*** Opening of Recorded data ***

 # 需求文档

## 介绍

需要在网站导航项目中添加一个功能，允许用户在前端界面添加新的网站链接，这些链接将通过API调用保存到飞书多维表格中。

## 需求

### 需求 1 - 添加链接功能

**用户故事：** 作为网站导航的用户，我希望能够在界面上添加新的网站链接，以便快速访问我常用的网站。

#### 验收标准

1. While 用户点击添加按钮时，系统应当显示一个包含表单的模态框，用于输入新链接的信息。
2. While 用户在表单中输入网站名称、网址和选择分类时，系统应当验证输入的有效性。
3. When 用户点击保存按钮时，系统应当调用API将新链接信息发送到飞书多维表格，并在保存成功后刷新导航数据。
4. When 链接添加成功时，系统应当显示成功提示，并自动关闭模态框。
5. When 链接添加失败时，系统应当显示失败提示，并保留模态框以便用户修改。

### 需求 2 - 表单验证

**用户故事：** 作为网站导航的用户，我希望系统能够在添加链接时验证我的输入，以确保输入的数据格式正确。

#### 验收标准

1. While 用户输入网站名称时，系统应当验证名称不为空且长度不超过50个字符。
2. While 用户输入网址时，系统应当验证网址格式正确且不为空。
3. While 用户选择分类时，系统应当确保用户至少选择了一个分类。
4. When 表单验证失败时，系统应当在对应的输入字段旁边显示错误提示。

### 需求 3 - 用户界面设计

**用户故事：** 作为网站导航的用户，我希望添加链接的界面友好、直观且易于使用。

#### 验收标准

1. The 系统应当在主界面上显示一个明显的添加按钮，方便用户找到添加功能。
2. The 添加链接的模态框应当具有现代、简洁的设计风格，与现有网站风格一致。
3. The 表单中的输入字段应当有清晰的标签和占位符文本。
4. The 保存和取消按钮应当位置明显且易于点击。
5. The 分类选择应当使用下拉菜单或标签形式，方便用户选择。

*** Close of Recorded data ***
*** Opening of Recorded data ***

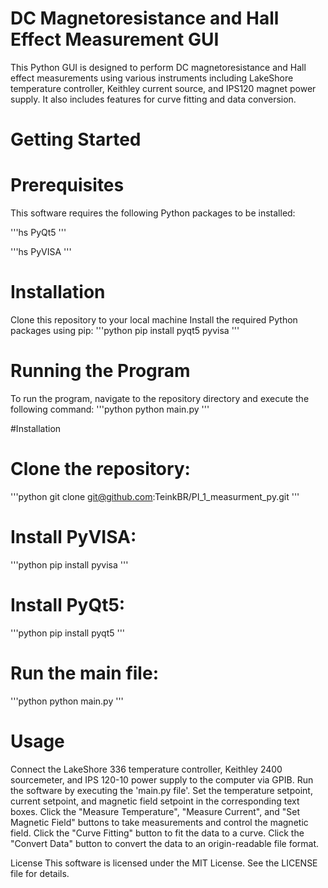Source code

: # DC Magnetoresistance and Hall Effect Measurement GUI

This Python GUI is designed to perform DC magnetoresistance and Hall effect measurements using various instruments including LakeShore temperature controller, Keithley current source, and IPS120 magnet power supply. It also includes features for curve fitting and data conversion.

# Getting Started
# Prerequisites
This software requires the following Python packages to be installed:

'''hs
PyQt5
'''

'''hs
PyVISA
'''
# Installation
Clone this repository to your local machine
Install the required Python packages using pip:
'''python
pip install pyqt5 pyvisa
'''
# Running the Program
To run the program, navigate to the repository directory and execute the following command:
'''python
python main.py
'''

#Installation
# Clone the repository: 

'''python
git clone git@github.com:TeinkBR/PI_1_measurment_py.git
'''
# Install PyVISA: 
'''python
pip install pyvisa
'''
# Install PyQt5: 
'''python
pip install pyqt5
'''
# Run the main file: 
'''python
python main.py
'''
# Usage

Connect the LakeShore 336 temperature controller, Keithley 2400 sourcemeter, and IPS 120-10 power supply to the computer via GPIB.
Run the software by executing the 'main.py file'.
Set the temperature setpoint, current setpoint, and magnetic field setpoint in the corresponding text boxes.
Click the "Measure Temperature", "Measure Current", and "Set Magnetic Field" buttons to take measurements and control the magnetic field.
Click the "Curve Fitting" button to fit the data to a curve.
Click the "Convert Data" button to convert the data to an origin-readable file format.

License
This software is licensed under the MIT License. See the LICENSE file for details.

*** Close of Recorded data ***

» Work task: In the listing above, which lines include the string "While"? Return every one of them.

» Response to the task:
1. While 用户点击添加按钮时，系统应当显示一个包含表单的模态框，用于输入新链接的信息。
2. While 用户在表单中输入网站名称、网址和选择分类时，系统应当验证输入的有效性。
1. While 用户输入网站名称时，系统应当验证名称不为空且长度不超过50个字符。
2. While 用户输入网址时，系统应当验证网址格式正确且不为空。
3. While 用户选择分类时，系统应当确保用户至少选择了一个分类。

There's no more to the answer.